What to produce:
Set down exactly, from the records below, the line with "It is a good" through the line with "Create your *Plugin.php*", and nothing else.

Source information:

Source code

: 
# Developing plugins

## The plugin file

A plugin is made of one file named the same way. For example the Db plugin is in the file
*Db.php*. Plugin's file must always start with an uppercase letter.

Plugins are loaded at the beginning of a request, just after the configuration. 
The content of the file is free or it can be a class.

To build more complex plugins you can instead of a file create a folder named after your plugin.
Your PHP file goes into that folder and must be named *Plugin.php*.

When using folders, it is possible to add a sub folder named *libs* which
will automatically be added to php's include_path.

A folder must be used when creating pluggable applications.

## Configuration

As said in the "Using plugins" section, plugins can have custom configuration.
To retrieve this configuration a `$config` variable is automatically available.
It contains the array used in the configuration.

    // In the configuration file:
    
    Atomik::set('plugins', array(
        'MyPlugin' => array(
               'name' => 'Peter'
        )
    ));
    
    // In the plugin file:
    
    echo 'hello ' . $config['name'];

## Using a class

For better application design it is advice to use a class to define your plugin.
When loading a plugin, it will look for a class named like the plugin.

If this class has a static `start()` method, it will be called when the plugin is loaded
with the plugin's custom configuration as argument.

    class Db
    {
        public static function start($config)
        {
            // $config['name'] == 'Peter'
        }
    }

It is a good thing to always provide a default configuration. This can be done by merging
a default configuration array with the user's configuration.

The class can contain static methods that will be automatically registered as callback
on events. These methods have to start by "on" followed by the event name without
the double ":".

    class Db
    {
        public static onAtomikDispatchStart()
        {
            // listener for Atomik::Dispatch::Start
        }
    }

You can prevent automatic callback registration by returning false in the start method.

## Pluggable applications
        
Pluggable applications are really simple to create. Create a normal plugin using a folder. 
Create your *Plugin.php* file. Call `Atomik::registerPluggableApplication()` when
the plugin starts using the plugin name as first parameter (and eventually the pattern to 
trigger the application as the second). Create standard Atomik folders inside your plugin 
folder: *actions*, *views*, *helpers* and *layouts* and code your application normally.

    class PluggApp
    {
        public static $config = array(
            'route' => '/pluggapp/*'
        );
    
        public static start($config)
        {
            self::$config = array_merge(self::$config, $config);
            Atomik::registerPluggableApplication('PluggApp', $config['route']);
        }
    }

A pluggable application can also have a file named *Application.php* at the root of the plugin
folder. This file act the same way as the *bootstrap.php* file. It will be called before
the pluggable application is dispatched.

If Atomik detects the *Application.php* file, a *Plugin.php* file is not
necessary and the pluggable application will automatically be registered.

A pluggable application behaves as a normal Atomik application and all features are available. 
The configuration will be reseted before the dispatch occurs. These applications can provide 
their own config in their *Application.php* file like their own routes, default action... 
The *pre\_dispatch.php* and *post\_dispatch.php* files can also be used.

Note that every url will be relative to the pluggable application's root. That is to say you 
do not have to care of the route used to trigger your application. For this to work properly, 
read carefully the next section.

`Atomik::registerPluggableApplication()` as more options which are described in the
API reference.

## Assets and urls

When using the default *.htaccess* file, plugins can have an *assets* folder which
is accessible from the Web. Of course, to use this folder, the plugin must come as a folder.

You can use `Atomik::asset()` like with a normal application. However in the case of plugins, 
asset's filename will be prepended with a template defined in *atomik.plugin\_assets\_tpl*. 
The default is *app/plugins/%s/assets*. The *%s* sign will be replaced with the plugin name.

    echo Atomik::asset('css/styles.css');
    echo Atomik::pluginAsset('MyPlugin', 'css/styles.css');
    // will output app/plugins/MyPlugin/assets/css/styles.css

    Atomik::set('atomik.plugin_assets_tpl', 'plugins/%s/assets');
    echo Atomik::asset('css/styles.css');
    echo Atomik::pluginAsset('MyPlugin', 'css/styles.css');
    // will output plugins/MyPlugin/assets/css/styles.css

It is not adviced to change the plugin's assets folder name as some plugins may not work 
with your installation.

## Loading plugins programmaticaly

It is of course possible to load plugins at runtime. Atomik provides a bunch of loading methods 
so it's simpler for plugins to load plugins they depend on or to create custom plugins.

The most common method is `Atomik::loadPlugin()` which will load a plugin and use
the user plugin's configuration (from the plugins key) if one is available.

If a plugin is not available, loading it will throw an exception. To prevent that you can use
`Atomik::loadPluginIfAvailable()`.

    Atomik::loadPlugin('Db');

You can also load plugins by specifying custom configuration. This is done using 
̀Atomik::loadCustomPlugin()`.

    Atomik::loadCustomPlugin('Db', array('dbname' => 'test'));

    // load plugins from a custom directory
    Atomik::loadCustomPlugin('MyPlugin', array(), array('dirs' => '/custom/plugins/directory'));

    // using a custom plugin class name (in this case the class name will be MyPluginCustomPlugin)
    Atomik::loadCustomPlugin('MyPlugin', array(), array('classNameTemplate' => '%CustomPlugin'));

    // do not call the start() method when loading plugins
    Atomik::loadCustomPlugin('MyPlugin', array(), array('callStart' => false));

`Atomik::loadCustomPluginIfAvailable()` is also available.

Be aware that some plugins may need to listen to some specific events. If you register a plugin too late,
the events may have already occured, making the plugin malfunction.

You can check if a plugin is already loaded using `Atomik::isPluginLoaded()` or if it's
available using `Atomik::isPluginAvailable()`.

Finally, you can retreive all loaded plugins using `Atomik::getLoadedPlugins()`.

Written response:
It is a good thing to always provide a default configuration. This can be done by merging
a default configuration array with the user's configuration.

The class can contain static methods that will be automatically registered as callback
on events. These methods have to start by "on" followed by the event name without
the double ":".

    class Db
    {
        public static onAtomikDispatchStart()
        {
            // listener for Atomik::Dispatch::Start
        }
    }

You can prevent automatic callback registration by returning false in the start method.

## Pluggable applications
        
Pluggable applications are really simple to create. Create a normal plugin using a folder. 
Create your *Plugin.php* file. Call `Atomik::registerPluggableApplication()` when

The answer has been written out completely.